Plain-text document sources

╔══

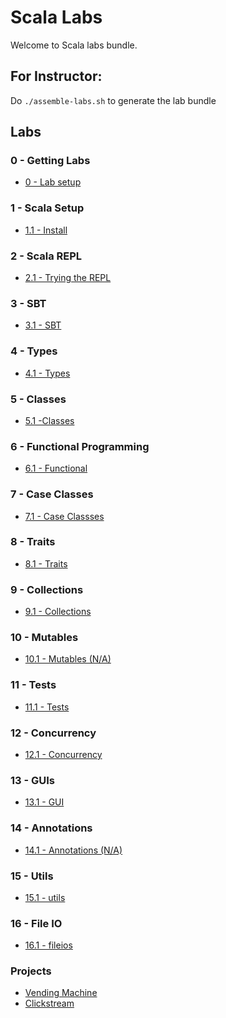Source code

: <link rel='stylesheet' href='assets/css/main.css'/>

# Scala Labs

Welcome to Scala labs bundle.

## For Instructor:

Do `./assemble-labs.sh` to generate the lab bundle

## Labs

### 0 - Getting Labs

* [0 - Lab setup](lab-setup.md)

### 1 - Scala Setup

* [1.1 - Install](01-install/README.md)

### 2 - Scala REPL

* [2.1 - Trying the REPL](02-repl/README.md)

### 3 - SBT

* [3.1 - SBT](03-sbt/README.md)

### 4 - Types

* [4.1 - Types](04-types/README.md)

### 5 - Classes

* [5.1 -Classes](05-classes/README.md)

### 6 - Functional Programming

* [6.1 - Functional](06-functional/README.md)

### 7 -  Case Classes

* [7.1 - Case Classses](07-caseclasses/README.md)

### 8 - Traits

* [8.1 - Traits](08-traits/README.md)

### 9 -  Collections

* [9.1 - Collections](09-collections/README.md)

### 10 - Mutables

* [10.1 - Mutables (N/A)](10-mutables/README.md)

### 11 -  Tests

* [11.1 - Tests](11-tests/README.md)

### 12 - Concurrency

* [12.1 - Concurrency](12-concurrency/README.md)

### 13 - GUIs

* [13.1 - GUI](13-gui/README.md)

### 14 - Annotations

* [14.1 - Annotations (N/A)](14-annotations/README.md)

### 15 - Utils

* [15.1 - utils](15-util/README.md)

### 16 -  File IO

* [16.1 - fileios](16-fileio/README.md)

### Projects

* [Vending Machine](projects/vending-machine/README.md)
* [Clickstream](projects/clickstream/README.md)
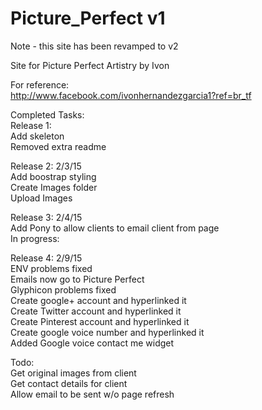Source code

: # Picture_Perfect v1

Note - this site has been revamped to v2

Site for Picture Perfect Artistry by Ivon<br>

For reference:<br>
http://www.facebook.com/ivonhernandezgarcia1?ref=br_tf<br>

Completed Tasks:<br>
Release 1: <br>
Add skeleton<br>
Removed extra readme

Release 2: 2/3/15<br>
Add boostrap styling<br>
Create Images folder<br>
Upload Images<br>

Release 3: 2/4/15<br>
Add Pony to allow clients to email client from page<br> 
In progress:<br>

Release 4: 2/9/15<br>
ENV problems fixed<br>
Emails now go to Picture Perfect<br>
Glyphicon problems fixed<br>
Create google+ account and hyperlinked it<br>
Create Twitter account and hyperlinked it<br>
Create Pinterest account and hyperlinked it<br>
Create google voice number and hyperlinked it<br>
Added Google voice contact me widget<br>

Todo:<br>
Get original images from client<br>
Get contact details for client<br>
Allow email to be sent w/o page refresh<br>

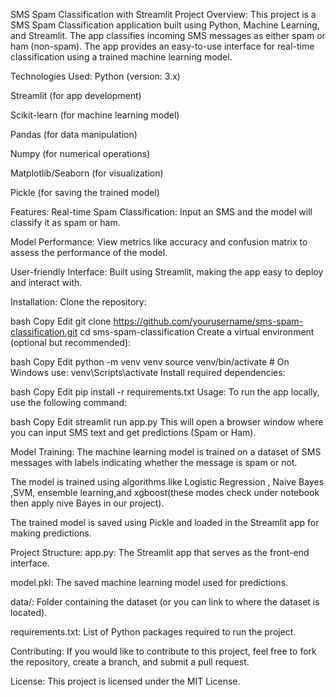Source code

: 
SMS Spam Classification with Streamlit
Project Overview:
This project is a SMS Spam Classification application built using Python, Machine Learning, and Streamlit. The app classifies incoming SMS messages as either spam or ham (non-spam). The app provides an easy-to-use interface for real-time classification using a trained machine learning model.

Technologies Used:
Python (version: 3.x)

Streamlit (for app development)

Scikit-learn (for machine learning model)

Pandas (for data manipulation)

Numpy (for numerical operations)

Matplotlib/Seaborn (for visualization)

Pickle (for saving the trained model)

Features:
Real-time Spam Classification: Input an SMS and the model will classify it as spam or ham.

Model Performance: View metrics like accuracy and confusion matrix to assess the performance of the model.

User-friendly Interface: Built using Streamlit, making the app easy to deploy and interact with.

Installation:
Clone the repository:

bash
Copy
Edit
git clone https://github.com/yourusername/sms-spam-classification.git
cd sms-spam-classification
Create a virtual environment (optional but recommended):

bash
Copy
Edit
python -m venv venv
source venv/bin/activate  # On Windows use: venv\Scripts\activate
Install required dependencies:

bash
Copy
Edit
pip install -r requirements.txt
Usage:
To run the app locally, use the following command:

bash
Copy
Edit
streamlit run app.py
This will open a browser window where you can input SMS text and get predictions (Spam or Ham).

Model Training:
The machine learning model is trained on a dataset of SMS messages with labels indicating whether the message is spam or not.

The model is trained using algorithms like Logistic Regression , Naive Bayes ,SVM, ensemble learning,and xgboost(these modes check under notebook then apply nive Bayes in our project).

The trained model is saved using Pickle and loaded in the Streamlit app for making predictions.

Project Structure:
app.py: The Streamlit app that serves as the front-end interface.

model.pkl: The saved machine learning model used for predictions.

data/: Folder containing the dataset (or you can link to where the dataset is located).

requirements.txt: List of Python packages required to run the project.

Contributing:
If you would like to contribute to this project, feel free to fork the repository, create a branch, and submit a pull request.

License:
This project is licensed under the MIT License.
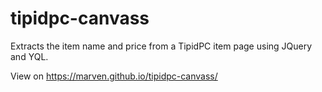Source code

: tipidpc-canvass
===============

Extracts the item name and price from a TipidPC item page using JQuery and YQL.

View on https://marven.github.io/tipidpc-canvass/
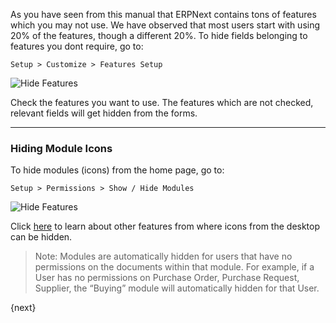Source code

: As you have seen from this manual that ERPNext contains tons of features which you may not use. We have observed that most users start with using 20% of the features, though a different 20%. To hide fields belonging to features you
dont require, go to:

`Setup > Customize > Features Setup`

<img alt="Hide Features" class="screenshot" src="{{docs_base_url}}/assets/img/customize/feature-setup.png">

Check the features you want to use. The features which are not checked, relevant fields will get hidden from the forms.

* * *

### Hiding Module Icons

To hide modules (icons) from the home page, go to:

`Setup > Permissions > Show / Hide Modules`

<img alt="Hide Features" class="screenshot" src="{{docs_base_url}}/assets/img/customize/show-hide-modules.png">

Click [here]({{docs_base_url}}/user/manual/en/customize-erpnext/articles/module-visibility.html) to learn about other features from where icons from the desktop can be hidden.

> Note: Modules are automatically hidden for users that have no permissions on the documents within that module. For example, if a User has no permissions on Purchase Order, Purchase Request, Supplier, the “Buying” module will automatically hidden for that User.

{next}
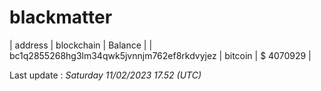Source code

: # blackmatter

| address | blockchain | Balance |
| bc1q2855268hg3lm34qwk5jvnnjm762ef8rkdvyjez | bitcoin | $ 4070929 | 

Last update : _Saturday 11/02/2023 17.52 (UTC)_ 

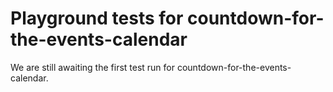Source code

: # Playground tests for countdown-for-the-events-calendar
We are still awaiting the first test run for countdown-for-the-events-calendar.
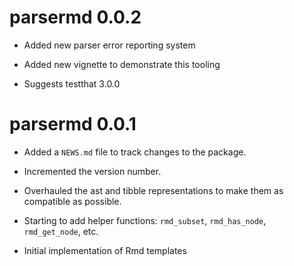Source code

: # parsermd 0.0.2

* Added new parser error reporting system

* Added new vignette to demonstrate this tooling

* Suggests testthat 3.0.0

# parsermd 0.0.1

* Added a `NEWS.md` file to track changes to the package.

* Incremented the version number.

* Overhauled the ast and tibble representations to make them as compatible as possible.

* Starting to add helper functions: `rmd_subset`, `rmd_has_node`, `rmd_get_node`, etc.

* Initial implementation of Rmd templates

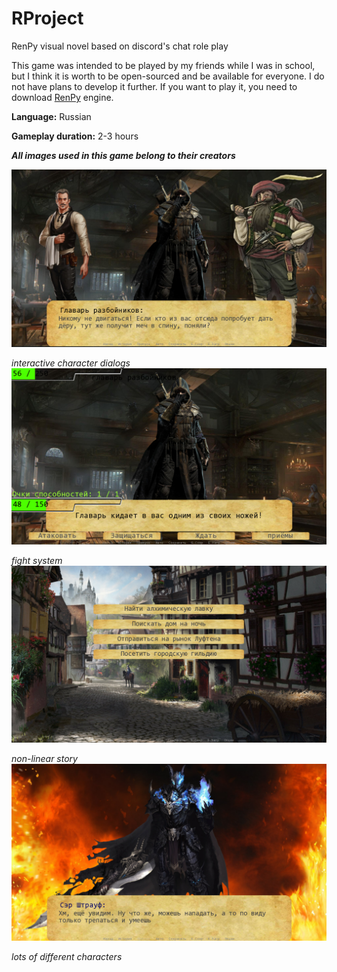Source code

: # RProject
RenPy visual novel based on discord's chat role play

This game was intended to be played by my friends while I was in school, but I think it is worth to be open-sourced and be available for everyone. I do not have plans to develop it further. If you want to play it, you need to download [RenPy](https://www.renpy.org/) engine. 

**Language:** Russian

**Gameplay duration:** 2-3 hours

***All images used in this game belong to their creators***

![gameplay1](screenshots/gameplay1.png)

*interactive character dialogs*![gameplay2](screenshots/gameplay2.png)

*fight system*![gameplay3](screenshots/gameplay3.png)

*non-linear story*![gameplay4](screenshots/gameplay4.png)

*lots of different characters*
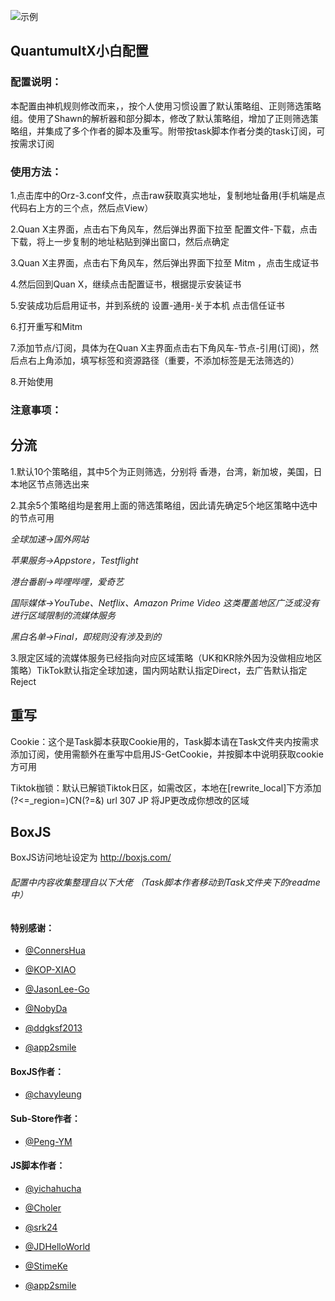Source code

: ![示例](https://raw.githubusercontent.com/Orz-3/mini/none/yaofan.png)

## QuantumultX小白配置

### 配置说明：

本配置由神机规则修改而来，，按个人使用习惯设置了默认策略组、正则筛选策略组。使用了Shawn的解析器和部分脚本，修改了默认策略组，增加了正则筛选策略组，并集成了多个作者的脚本及重写。附带按task脚本作者分类的task订阅，可按需求订阅<br>

### 使用方法：

  1.点击库中的Orz-3.conf文件，点击raw获取真实地址，复制地址备用(手机端是点代码右上方的三个点，然后点View）<br>

  2.Quan X主界面，点击右下角风车，然后弹出界面下拉至 配置文件-下载，点击下载，将上一步复制的地址粘贴到弹出窗口，然后点确定<br>

  3.Quan X主界面，点击右下角风车，然后弹出界面下拉至 Mitm ，点击生成证书<br>

  4.然后回到Quan X，继续点击配置证书，根据提示安装证书<br>

  5.安装成功后启用证书，并到系统的 设置-通用-关于本机 点击信任证书<br>

  6.打开重写和Mitm<br>

  7.添加节点/订阅，具体为在Quan X主界面点击右下角风车-节点-引用(订阅)，然后点右上角添加，填写标签和资源路径（重要，不添加标签是无法筛选的）<br>
  
  8.开始使用<br>

### 注意事项：

## 分流

  1.默认10个策略组，其中5个为正则筛选，分别将 香港，台湾，新加坡，美国，日本地区节点筛选出来<br>

  2.其余5个策略组均是套用上面的筛选策略组，因此请先确定5个地区策略中选中的节点可用<br>
  
  *全球加速→国外网站*
  
  *苹果服务→Appstore，Testflight*
  
  *港台番剧→哔哩哔哩，爱奇艺*
  
  *国际媒体→YouTube、Netflix、Amazon Prime Video 这类覆盖地区广泛或没有进行区域限制的流媒体服务*
  
  *黑白名单→Final，即规则没有涉及到的*

  3.限定区域的流媒体服务已经指向对应区域策略（UK和KR除外因为没做相应地区策略）TikTok默认指定全球加速，国内网站默认指定Direct，去广告默认指定Reject<br>

## 重写
  
  Cookie：这个是Task脚本获取Cookie用的，Task脚本请在Task文件夹内按需求添加订阅，使用需额外在重写中启用JS-GetCookie，并按脚本中说明获取cookie方可用

  Tiktok枷锁：默认已解锁Tiktok日区，如需改区，本地在[rewrite_local]下方添加(?<=_region=)CN(?=&) url 307 JP  将JP更改成你想改的区域<br>
  
## BoxJS

BoxJS访问地址设定为 http://boxjs.com/




######  配置中内容收集整理自以下大佬 （Task脚本作者移动到Task文件夹下的readme中）

#### 特别感谢：

  * [@ConnersHua](https://github.com/ConnersHua)
 
  * [@KOP-XIAO](https://github.com/KOP-XIAO)

  * [@JasonLee-Go](https://github.com/JasonLee-Go)
  
  * [@NobyDa](https://github.com/NobyDa)

  * [@ddgksf2013](https://github.com/ddgksf2013)
  
  * [@app2smile](https://github.com/app2smile)

#### BoxJS作者： 

  * [@chavyleung](https://github.com/chavyleung)
 
#### Sub-Store作者： 

  * [@Peng-YM](https://github.com/Peng-YM)
   

#### JS脚本作者： 
 
  * [@yichahucha](https://github.com/yichahucha)

  * [@Choler](https://github.com/Choler)
 
  * [@srk24](https://github.com/srk24)
 
  * [@JDHelloWorld](https://github.com/JDHelloWorld)
 
  * [@StimeKe](https://github.com/StimeKe)
 
  * [@app2smile](https://github.com/app2smile)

╚══

## ABOUT THIS TASK:
Search the records for the string "assets" and report each line that has it.

## SOLUTION FOR THIS TASK:
: <link rel='stylesheet' href='assets/css/main.css'/>
<img alt="Hide Features" class="screenshot" src="{{docs_base_url}}/assets/img/customize/feature-setup.png">
<img alt="Hide Features" class="screenshot" src="{{docs_base_url}}/assets/img/customize/show-hide-modules.png">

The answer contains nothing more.